» **Description of the task**
Copy every record exactly, leaving the pictures out.

» **Supplied records**
▬▬▬▬▬▬
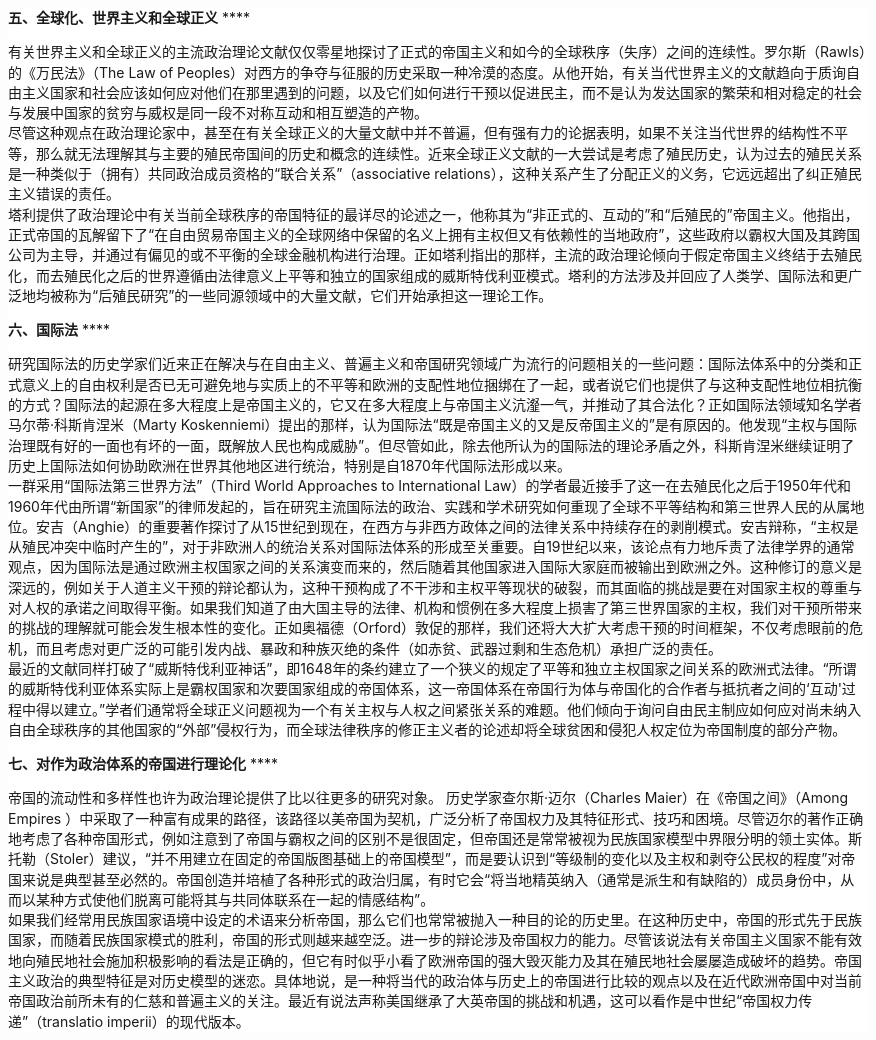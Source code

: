   

  
  

 **五、全球化、世界主义和全球正义** ****

  
  
  

有关世界主义和全球正义的主流政治理论文献仅仅零星地探讨了正式的帝国主义和如今的全球秩序（失序）之间的连续性。罗尔斯（Rawls）的《万民法》（The Law
of
Peoples）对西方的争夺与征服的历史采取一种冷漠的态度。从他开始，有关当代世界主义的文献趋向于质询自由主义国家和社会应该如何应对他们在那里遇到的问题，以及它们如何进行干预以促进民主，而不是认为发达国家的繁荣和相对稳定的社会与发展中国家的贫穷与威权是同一段不对称互动和相互塑造的产物。  
尽管这种观点在政治理论家中，甚至在有关全球正义的大量文献中并不普遍，但有强有力的论据表明，如果不关注当代世界的结构性不平等，那么就无法理解其与主要的殖民帝国间的历史和概念的连续性。近来全球正义文献的一大尝试是考虑了殖民历史，认为过去的殖民关系是一种类似于（拥有）共同政治成员资格的“联合关系”（associative
relations），这种关系产生了分配正义的义务，它远远超出了纠正殖民主义错误的责任。  
塔利提供了政治理论中有关当前全球秩序的帝国特征的最详尽的论述之一，他称其为“非正式的、互动的”和“后殖民的”帝国主义。他指出，正式帝国的瓦解留下了“在自由贸易帝国主义的全球网络中保留的名义上拥有主权但又有依赖性的当地政府”，这些政府以霸权大国及其跨国公司为主导，并通过有偏见的或不平衡的全球金融机构进行治理。正如塔利指出的那样，主流的政治理论倾向于假定帝国主义终结于去殖民化，而去殖民化之后的世界遵循由法律意义上平等和独立的国家组成的威斯特伐利亚模式。塔利的方法涉及并回应了人类学、国际法和更广泛地均被称为“后殖民研究”的一些同源领域中的大量文献，它们开始承担这一理论工作。  
  
  
  

 **六、国际法** ****

  
  
  

  

研究国际法的历史学家们近来正在解决与在自由主义、普遍主义和帝国研究领域广为流行的问题相关的一些问题：国际法体系中的分类和正式意义上的自由权利是否已无可避免地与实质上的不平等和欧洲的支配性地位捆绑在了一起，或者说它们也提供了与这种支配性地位相抗衡的方式？国际法的起源在多大程度上是帝国主义的，它又在多大程度上与帝国主义沆瀣一气，并推动了其合法化？正如国际法领域知名学者马尔蒂·科斯肯涅米（Marty
Koskenniemi）提出的那样，认为国际法“既是帝国主义的又是反帝国主义的”是有原因的。他发现“主权与国际治理既有好的一面也有坏的一面，既解放人民也构成威胁”。但尽管如此，除去他所认为的国际法的理论矛盾之外，科斯肯涅米继续证明了历史上国际法如何协助欧洲在世界其他地区进行统治，特别是自1870年代国际法形成以来。  
一群采用“国际法第三世界方法”（Third World Approaches to International
Law）的学者最近接手了这一在去殖民化之后于1950年代和1960年代由所谓“新国家”的律师发起的，旨在研究主流国际法的政治、实践和学术研究如何重现了全球不平等结构和第三世界人民的从属地位。安吉（Anghie）的重要著作探讨了从15世纪到现在，在西方与非西方政体之间的法律关系中持续存在的剥削模式。安吉辩称，“主权是从殖民冲突中临时产生的”，对于非欧洲人的统治关系对国际法体系的形成至关重要。自19世纪以来，该论点有力地斥责了法律学界的通常观点，因为国际法是通过欧洲主权国家之间的关系演变而来的，然后随着其他国家进入国际大家庭而被输出到欧洲之外。这种修订的意义是深远的，例如关于人道主义干预的辩论都认为，这种干预构成了不干涉和主权平等现状的破裂，而其面临的挑战是要在对国家主权的尊重与对人权的承诺之间取得平衡。如果我们知道了由大国主导的法律、机构和惯例在多大程度上损害了第三世界国家的主权，我们对干预所带来的挑战的理解就可能会发生根本性的变化。正如奥福德（Orford）敦促的那样，我们还将大大扩大考虑干预的时间框架，不仅考虑眼前的危机，而且考虑对更广泛的可能引发内战、暴政和种族灭绝的条件（如赤贫、武器过剩和生态危机）承担广泛的责任。  
最近的文献同样打破了“威斯特伐利亚神话”，即1648年的条约建立了一个狭义的规定了平等和独立主权国家之间关系的欧洲式法律。“所谓的威斯特伐利亚体系实际上是霸权国家和次要国家组成的帝国体系，这一帝国体系在帝国行为体与帝国化的合作者与抵抗者之间的‘互动'过程中得以建立。”学者们通常将全球正义问题视为一个有关主权与人权之间紧张关系的难题。他们倾向于询问自由民主制应如何应对尚未纳入自由全球秩序的其他国家的“外部”侵权行为，而全球法律秩序的修正主义者的论述却将全球贫困和侵犯人权定位为帝国制度的部分产物。  

  

  
  

 **七、对作为政治体系的帝国进行理论化** ****

  
  
  

  

帝国的流动性和多样性也许为政治理论提供了比以往更多的研究对象。 历史学家查尔斯·迈尔（Charles Maier）在《帝国之间》（Among Empires
）中采取了一种富有成果的路径，该路径以美帝国为契机，广泛分析了帝国权力及其特征形式、技巧和困境。尽管迈尔的著作正确地考虑了各种帝国形式，例如注意到了帝国与霸权之间的区别不是很固定，但帝国还是常常被视为民族国家模型中界限分明的领土实体。斯托勒（Stoler）建议，“并不用建立在固定的帝国版图基础上的帝国模型”，而是要认识到“等级制的变化以及主权和剥夺公民权的程度”对帝国来说是典型甚至必然的。帝国创造并培植了各种形式的政治归属，有时它会“将当地精英纳入（通常是派生和有缺陷的）成员身份中，从而以某种方式使他们脱离可能将其与共同体联系在一起的情感结构”。  
如果我们经常用民族国家语境中设定的术语来分析帝国，那么它们也常常被抛入一种目的论的历史里。在这种历史中，帝国的形式先于民族国家，而随着民族国家模式的胜利，帝国的形式则越来越空泛。进一步的辩论涉及帝国权力的能力。尽管该说法有关帝国主义国家不能有效地向殖民地社会施加积极影响的看法是正确的，但它有时似乎小看了欧洲帝国的强大毁灭能力及其在殖民地社会屡屡造成破坏的趋势。帝国主义政治的典型特征是对历史模型的迷恋。具体地说，是一种将当代的政治体与历史上的帝国进行比较的观点以及在近代欧洲帝国中对当前帝国政治前所未有的仁慈和普遍主义的关注。最近有说法声称美国继承了大英帝国的挑战和机遇，这可以看作是中世纪“帝国权力传递”（translatio
imperii）的现代版本。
▬▬▬▬▬▬
» **Your solution**
Source code

:   

  
  

 **五、全球化、世界主义和全球正义** ****

  
  
  

有关世界主义和全球正义的主流政治理论文献仅仅零星地探讨了正式的帝国主义和如今的全球秩序（失序）之间的连续性。罗尔斯（Rawls）的《万民法》（The Law
of
Peoples）对西方的争夺与征服的历史采取一种冷漠的态度。从他开始，有关当代世界主义的文献趋向于质询自由主义国家和社会应该如何应对他们在那里遇到的问题，以及它们如何进行干预以促进民主，而不是认为发达国家的繁荣和相对稳定的社会与发展中国家的贫穷与威权是同一段不对称互动和相互塑造的产物。  
尽管这种观点在政治理论家中，甚至在有关全球正义的大量文献中并不普遍，但有强有力的论据表明，如果不关注当代世界的结构性不平等，那么就无法理解其与主要的殖民帝国间的历史和概念的连续性。近来全球正义文献的一大尝试是考虑了殖民历史，认为过去的殖民关系是一种类似于（拥有）共同政治成员资格的“联合关系”（associative
relations），这种关系产生了分配正义的义务，它远远超出了纠正殖民主义错误的责任。  
塔利提供了政治理论中有关当前全球秩序的帝国特征的最详尽的论述之一，他称其为“非正式的、互动的”和“后殖民的”帝国主义。他指出，正式帝国的瓦解留下了“在自由贸易帝国主义的全球网络中保留的名义上拥有主权但又有依赖性的当地政府”，这些政府以霸权大国及其跨国公司为主导，并通过有偏见的或不平衡的全球金融机构进行治理。正如塔利指出的那样，主流的政治理论倾向于假定帝国主义终结于去殖民化，而去殖民化之后的世界遵循由法律意义上平等和独立的国家组成的威斯特伐利亚模式。塔利的方法涉及并回应了人类学、国际法和更广泛地均被称为“后殖民研究”的一些同源领域中的大量文献，它们开始承担这一理论工作。  
  
  
  

 **六、国际法** ****

  
  
  

  

研究国际法的历史学家们近来正在解决与在自由主义、普遍主义和帝国研究领域广为流行的问题相关的一些问题：国际法体系中的分类和正式意义上的自由权利是否已无可避免地与实质上的不平等和欧洲的支配性地位捆绑在了一起，或者说它们也提供了与这种支配性地位相抗衡的方式？国际法的起源在多大程度上是帝国主义的，它又在多大程度上与帝国主义沆瀣一气，并推动了其合法化？正如国际法领域知名学者马尔蒂·科斯肯涅米（Marty
Koskenniemi）提出的那样，认为国际法“既是帝国主义的又是反帝国主义的”是有原因的。他发现“主权与国际治理既有好的一面也有坏的一面，既解放人民也构成威胁”。但尽管如此，除去他所认为的国际法的理论矛盾之外，科斯肯涅米继续证明了历史上国际法如何协助欧洲在世界其他地区进行统治，特别是自1870年代国际法形成以来。  
一群采用“国际法第三世界方法”（Third World Approaches to International
Law）的学者最近接手了这一在去殖民化之后于1950年代和1960年代由所谓“新国家”的律师发起的，旨在研究主流国际法的政治、实践和学术研究如何重现了全球不平等结构和第三世界人民的从属地位。安吉（Anghie）的重要著作探讨了从15世纪到现在，在西方与非西方政体之间的法律关系中持续存在的剥削模式。安吉辩称，“主权是从殖民冲突中临时产生的”，对于非欧洲人的统治关系对国际法体系的形成至关重要。自19世纪以来，该论点有力地斥责了法律学界的通常观点，因为国际法是通过欧洲主权国家之间的关系演变而来的，然后随着其他国家进入国际大家庭而被输出到欧洲之外。这种修订的意义是深远的，例如关于人道主义干预的辩论都认为，这种干预构成了不干涉和主权平等现状的破裂，而其面临的挑战是要在对国家主权的尊重与对人权的承诺之间取得平衡。如果我们知道了由大国主导的法律、机构和惯例在多大程度上损害了第三世界国家的主权，我们对干预所带来的挑战的理解就可能会发生根本性的变化。正如奥福德（Orford）敦促的那样，我们还将大大扩大考虑干预的时间框架，不仅考虑眼前的危机，而且考虑对更广泛的可能引发内战、暴政和种族灭绝的条件（如赤贫、武器过剩和生态危机）承担广泛的责任。  
最近的文献同样打破了“威斯特伐利亚神话”，即1648年的条约建立了一个狭义的规定了平等和独立主权国家之间关系的欧洲式法律。“所谓的威斯特伐利亚体系实际上是霸权国家和次要国家组成的帝国体系，这一帝国体系在帝国行为体与帝国化的合作者与抵抗者之间的‘互动'过程中得以建立。”学者们通常将全球正义问题视为一个有关主权与人权之间紧张关系的难题。他们倾向于询问自由民主制应如何应对尚未纳入自由全球秩序的其他国家的“外部”侵权行为，而全球法律秩序的修正主义者的论述却将全球贫困和侵犯人权定位为帝国制度的部分产物。  

  

  
  

 **七、对作为政治体系的帝国进行理论化** ****

  
  
  

  

帝国的流动性和多样性也许为政治理论提供了比以往更多的研究对象。 历史学家查尔斯·迈尔（Charles Maier）在《帝国之间》（Among Empires
）中采取了一种富有成果的路径，该路径以美帝国为契机，广泛分析了帝国权力及其特征形式、技巧和困境。尽管迈尔的著作正确地考虑了各种帝国形式，例如注意到了帝国与霸权之间的区别不是很固定，但帝国还是常常被视为民族国家模型中界限分明的领土实体。斯托勒（Stoler）建议，“并不用建立在固定的帝国版图基础上的帝国模型”，而是要认识到“等级制的变化以及主权和剥夺公民权的程度”对帝国来说是典型甚至必然的。帝国创造并培植了各种形式的政治归属，有时它会“将当地精英纳入（通常是派生和有缺陷的）成员身份中，从而以某种方式使他们脱离可能将其与共同体联系在一起的情感结构”。  
如果我们经常用民族国家语境中设定的术语来分析帝国，那么它们也常常被抛入一种目的论的历史里。在这种历史中，帝国的形式先于民族国家，而随着民族国家模式的胜利，帝国的形式则越来越空泛。进一步的辩论涉及帝国权力的能力。尽管该说法有关帝国主义国家不能有效地向殖民地社会施加积极影响的看法是正确的，但它有时似乎小看了欧洲帝国的强大毁灭能力及其在殖民地社会屡屡造成破坏的趋势。帝国主义政治的典型特征是对历史模型的迷恋。具体地说，是一种将当代的政治体与历史上的帝国进行比较的观点以及在近代欧洲帝国中对当前帝国政治前所未有的仁慈和普遍主义的关注。最近有说法声称美国继承了大英帝国的挑战和机遇，这可以看作是中世纪“帝国权力传递”（translatio
imperii）的现代版本。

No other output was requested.